Goal of the exercise = Reproduce the data below line by line, from its first line to the line with "will be included.|", both included, and nothing past that point.

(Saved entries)
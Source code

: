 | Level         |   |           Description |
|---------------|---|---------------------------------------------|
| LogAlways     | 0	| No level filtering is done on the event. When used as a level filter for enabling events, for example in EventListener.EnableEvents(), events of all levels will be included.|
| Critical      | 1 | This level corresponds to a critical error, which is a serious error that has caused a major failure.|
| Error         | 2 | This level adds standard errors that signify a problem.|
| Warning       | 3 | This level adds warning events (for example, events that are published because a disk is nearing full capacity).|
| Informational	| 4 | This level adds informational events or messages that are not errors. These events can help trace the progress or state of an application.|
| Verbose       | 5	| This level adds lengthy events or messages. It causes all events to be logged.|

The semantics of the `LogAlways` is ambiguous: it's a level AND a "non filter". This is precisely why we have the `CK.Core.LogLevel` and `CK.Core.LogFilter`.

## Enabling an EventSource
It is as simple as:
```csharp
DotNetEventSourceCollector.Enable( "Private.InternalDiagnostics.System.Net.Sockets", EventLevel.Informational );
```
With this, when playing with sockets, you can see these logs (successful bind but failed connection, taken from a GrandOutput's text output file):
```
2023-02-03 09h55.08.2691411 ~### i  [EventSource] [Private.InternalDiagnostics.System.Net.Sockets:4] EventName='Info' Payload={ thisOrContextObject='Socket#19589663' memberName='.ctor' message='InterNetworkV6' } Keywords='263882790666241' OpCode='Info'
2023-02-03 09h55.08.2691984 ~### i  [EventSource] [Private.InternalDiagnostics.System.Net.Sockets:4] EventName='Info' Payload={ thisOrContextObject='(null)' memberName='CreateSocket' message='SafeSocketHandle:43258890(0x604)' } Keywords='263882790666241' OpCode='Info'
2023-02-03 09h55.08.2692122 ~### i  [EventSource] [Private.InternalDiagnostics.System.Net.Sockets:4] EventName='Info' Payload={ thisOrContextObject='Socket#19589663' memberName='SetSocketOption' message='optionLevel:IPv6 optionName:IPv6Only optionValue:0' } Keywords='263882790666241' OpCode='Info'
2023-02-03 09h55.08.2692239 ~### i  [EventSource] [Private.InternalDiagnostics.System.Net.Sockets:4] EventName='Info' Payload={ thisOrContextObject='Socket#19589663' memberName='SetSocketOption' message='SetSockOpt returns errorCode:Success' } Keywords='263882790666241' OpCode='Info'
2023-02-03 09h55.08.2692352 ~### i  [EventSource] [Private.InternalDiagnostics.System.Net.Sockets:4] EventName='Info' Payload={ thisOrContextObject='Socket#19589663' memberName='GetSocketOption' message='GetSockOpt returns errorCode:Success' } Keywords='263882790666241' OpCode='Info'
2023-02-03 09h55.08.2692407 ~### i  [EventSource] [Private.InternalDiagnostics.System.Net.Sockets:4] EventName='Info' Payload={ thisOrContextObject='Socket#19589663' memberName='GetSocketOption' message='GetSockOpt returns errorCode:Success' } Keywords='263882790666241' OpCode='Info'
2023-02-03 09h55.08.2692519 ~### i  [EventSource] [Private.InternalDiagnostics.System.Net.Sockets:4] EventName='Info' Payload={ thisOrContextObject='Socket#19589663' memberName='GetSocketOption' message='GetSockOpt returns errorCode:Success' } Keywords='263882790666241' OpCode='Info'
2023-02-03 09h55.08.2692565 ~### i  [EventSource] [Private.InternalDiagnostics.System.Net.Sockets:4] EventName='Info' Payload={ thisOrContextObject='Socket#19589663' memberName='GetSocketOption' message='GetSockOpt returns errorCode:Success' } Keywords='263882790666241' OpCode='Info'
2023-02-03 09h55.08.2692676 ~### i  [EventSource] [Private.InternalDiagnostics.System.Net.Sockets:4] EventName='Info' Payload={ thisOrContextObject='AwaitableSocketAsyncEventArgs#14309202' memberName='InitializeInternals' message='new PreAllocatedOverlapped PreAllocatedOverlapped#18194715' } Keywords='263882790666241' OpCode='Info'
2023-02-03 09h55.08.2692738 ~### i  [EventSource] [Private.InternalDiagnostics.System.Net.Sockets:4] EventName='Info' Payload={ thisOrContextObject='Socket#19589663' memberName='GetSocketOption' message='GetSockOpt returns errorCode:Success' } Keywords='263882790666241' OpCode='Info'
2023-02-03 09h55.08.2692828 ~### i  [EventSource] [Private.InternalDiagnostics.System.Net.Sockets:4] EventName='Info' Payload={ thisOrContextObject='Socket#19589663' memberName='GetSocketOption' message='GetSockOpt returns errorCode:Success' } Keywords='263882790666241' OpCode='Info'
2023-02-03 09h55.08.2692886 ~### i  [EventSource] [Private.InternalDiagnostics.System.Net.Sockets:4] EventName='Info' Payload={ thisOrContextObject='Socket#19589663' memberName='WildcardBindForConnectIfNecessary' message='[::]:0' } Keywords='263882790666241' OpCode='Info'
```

Reply to the task =
Source code

: | Level         |   |           Description |
|---------------|---|---------------------------------------------|
| LogAlways     | 0	| No level filtering is done on the event. When used as a level filter for enabling events, for example in EventListener.EnableEvents(), events of all levels will be included.|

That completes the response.